[[ Provided information, beginning ]]

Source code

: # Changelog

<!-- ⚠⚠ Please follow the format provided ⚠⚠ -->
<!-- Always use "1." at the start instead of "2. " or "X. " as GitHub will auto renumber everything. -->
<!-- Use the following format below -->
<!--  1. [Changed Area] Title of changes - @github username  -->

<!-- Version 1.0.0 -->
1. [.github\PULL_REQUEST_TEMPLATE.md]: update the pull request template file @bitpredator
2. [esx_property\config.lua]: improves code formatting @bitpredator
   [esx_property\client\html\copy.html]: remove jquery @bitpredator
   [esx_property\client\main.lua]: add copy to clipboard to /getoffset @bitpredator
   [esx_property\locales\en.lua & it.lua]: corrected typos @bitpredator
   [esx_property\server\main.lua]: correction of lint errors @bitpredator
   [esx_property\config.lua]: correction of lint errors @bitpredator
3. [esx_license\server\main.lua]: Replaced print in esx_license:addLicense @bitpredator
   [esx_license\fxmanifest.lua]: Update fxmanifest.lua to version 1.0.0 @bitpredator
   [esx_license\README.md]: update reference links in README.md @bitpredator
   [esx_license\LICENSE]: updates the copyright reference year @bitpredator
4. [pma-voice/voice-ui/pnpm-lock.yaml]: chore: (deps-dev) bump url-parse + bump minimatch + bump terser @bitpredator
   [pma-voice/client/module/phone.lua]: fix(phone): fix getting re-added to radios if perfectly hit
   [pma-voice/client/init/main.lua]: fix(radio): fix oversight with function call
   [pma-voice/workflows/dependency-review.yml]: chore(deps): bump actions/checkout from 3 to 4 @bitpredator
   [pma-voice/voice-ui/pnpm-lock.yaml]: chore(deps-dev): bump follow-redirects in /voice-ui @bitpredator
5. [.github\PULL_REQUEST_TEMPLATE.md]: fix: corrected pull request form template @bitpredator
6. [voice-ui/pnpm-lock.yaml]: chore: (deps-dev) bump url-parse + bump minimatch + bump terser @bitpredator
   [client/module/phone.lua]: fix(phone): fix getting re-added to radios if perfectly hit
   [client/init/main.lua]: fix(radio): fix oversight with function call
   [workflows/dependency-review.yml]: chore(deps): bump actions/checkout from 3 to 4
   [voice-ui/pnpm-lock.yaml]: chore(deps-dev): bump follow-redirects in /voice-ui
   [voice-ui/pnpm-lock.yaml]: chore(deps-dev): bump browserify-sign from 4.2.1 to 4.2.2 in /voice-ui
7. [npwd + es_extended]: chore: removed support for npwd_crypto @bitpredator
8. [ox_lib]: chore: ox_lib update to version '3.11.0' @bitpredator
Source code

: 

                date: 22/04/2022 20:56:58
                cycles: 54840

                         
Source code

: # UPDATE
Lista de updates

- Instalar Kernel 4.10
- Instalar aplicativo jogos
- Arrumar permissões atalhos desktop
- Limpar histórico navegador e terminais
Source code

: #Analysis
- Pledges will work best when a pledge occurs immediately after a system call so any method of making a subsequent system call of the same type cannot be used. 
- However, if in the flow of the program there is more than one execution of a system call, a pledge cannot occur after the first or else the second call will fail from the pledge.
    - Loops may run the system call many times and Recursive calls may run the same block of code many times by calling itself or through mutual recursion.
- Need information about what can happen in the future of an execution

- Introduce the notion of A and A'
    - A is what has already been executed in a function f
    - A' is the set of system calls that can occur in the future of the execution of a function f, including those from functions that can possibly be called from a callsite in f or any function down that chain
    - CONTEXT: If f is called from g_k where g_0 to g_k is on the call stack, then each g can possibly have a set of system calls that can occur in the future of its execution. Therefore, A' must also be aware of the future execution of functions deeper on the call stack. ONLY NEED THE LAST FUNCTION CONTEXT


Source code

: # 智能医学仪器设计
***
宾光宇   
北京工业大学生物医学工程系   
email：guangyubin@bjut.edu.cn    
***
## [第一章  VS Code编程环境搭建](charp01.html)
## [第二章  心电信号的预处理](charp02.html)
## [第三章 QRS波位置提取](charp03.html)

[[ Provided information, end ]]

▸ **Problem**:
The records need to be copied exactly, with no line left out.

▸ **Final answer**:
Source code

: # Changelog

<!-- ⚠⚠ Please follow the format provided ⚠⚠ -->
<!-- Always use "1." at the start instead of "2. " or "X. " as GitHub will auto renumber everything. -->
<!-- Use the following format below -->
<!--  1. [Changed Area] Title of changes - @github username  -->

<!-- Version 1.0.0 -->
1. [.github\PULL_REQUEST_TEMPLATE.md]: update the pull request template file @bitpredator
2. [esx_property\config.lua]: improves code formatting @bitpredator
   [esx_property\client\html\copy.html]: remove jquery @bitpredator
   [esx_property\client\main.lua]: add copy to clipboard to /getoffset @bitpredator
   [esx_property\locales\en.lua & it.lua]: corrected typos @bitpredator
   [esx_property\server\main.lua]: correction of lint errors @bitpredator
   [esx_property\config.lua]: correction of lint errors @bitpredator
3. [esx_license\server\main.lua]: Replaced print in esx_license:addLicense @bitpredator
   [esx_license\fxmanifest.lua]: Update fxmanifest.lua to version 1.0.0 @bitpredator
   [esx_license\README.md]: update reference links in README.md @bitpredator
   [esx_license\LICENSE]: updates the copyright reference year @bitpredator
4. [pma-voice/voice-ui/pnpm-lock.yaml]: chore: (deps-dev) bump url-parse + bump minimatch + bump terser @bitpredator
   [pma-voice/client/module/phone.lua]: fix(phone): fix getting re-added to radios if perfectly hit
   [pma-voice/client/init/main.lua]: fix(radio): fix oversight with function call
   [pma-voice/workflows/dependency-review.yml]: chore(deps): bump actions/checkout from 3 to 4 @bitpredator
   [pma-voice/voice-ui/pnpm-lock.yaml]: chore(deps-dev): bump follow-redirects in /voice-ui @bitpredator
5. [.github\PULL_REQUEST_TEMPLATE.md]: fix: corrected pull request form template @bitpredator
6. [voice-ui/pnpm-lock.yaml]: chore: (deps-dev) bump url-parse + bump minimatch + bump terser @bitpredator
   [client/module/phone.lua]: fix(phone): fix getting re-added to radios if perfectly hit
   [client/init/main.lua]: fix(radio): fix oversight with function call
   [workflows/dependency-review.yml]: chore(deps): bump actions/checkout from 3 to 4
   [voice-ui/pnpm-lock.yaml]: chore(deps-dev): bump follow-redirects in /voice-ui
   [voice-ui/pnpm-lock.yaml]: chore(deps-dev): bump browserify-sign from 4.2.1 to 4.2.2 in /voice-ui
7. [npwd + es_extended]: chore: removed support for npwd_crypto @bitpredator
8. [ox_lib]: chore: ox_lib update to version '3.11.0' @bitpredator
Source code

: 

                date: 22/04/2022 20:56:58
                cycles: 54840

                         
Source code

: # UPDATE
Lista de updates

- Instalar Kernel 4.10
- Instalar aplicativo jogos
- Arrumar permissões atalhos desktop
- Limpar histórico navegador e terminais
Source code

: #Analysis
- Pledges will work best when a pledge occurs immediately after a system call so any method of making a subsequent system call of the same type cannot be used. 
- However, if in the flow of the program there is more than one execution of a system call, a pledge cannot occur after the first or else the second call will fail from the pledge.
    - Loops may run the system call many times and Recursive calls may run the same block of code many times by calling itself or through mutual recursion.
- Need information about what can happen in the future of an execution

- Introduce the notion of A and A'
    - A is what has already been executed in a function f
    - A' is the set of system calls that can occur in the future of the execution of a function f, including those from functions that can possibly be called from a callsite in f or any function down that chain
    - CONTEXT: If f is called from g_k where g_0 to g_k is on the call stack, then each g can possibly have a set of system calls that can occur in the future of its execution. Therefore, A' must also be aware of the future execution of functions deeper on the call stack. ONLY NEED THE LAST FUNCTION CONTEXT


Source code

: # 智能医学仪器设计
***
宾光宇   
北京工业大学生物医学工程系   
email：guangyubin@bjut.edu.cn    
***
## [第一章  VS Code编程环境搭建](charp01.html)
## [第二章  心电信号的预处理](charp02.html)
## [第三章 QRS波位置提取](charp03.html)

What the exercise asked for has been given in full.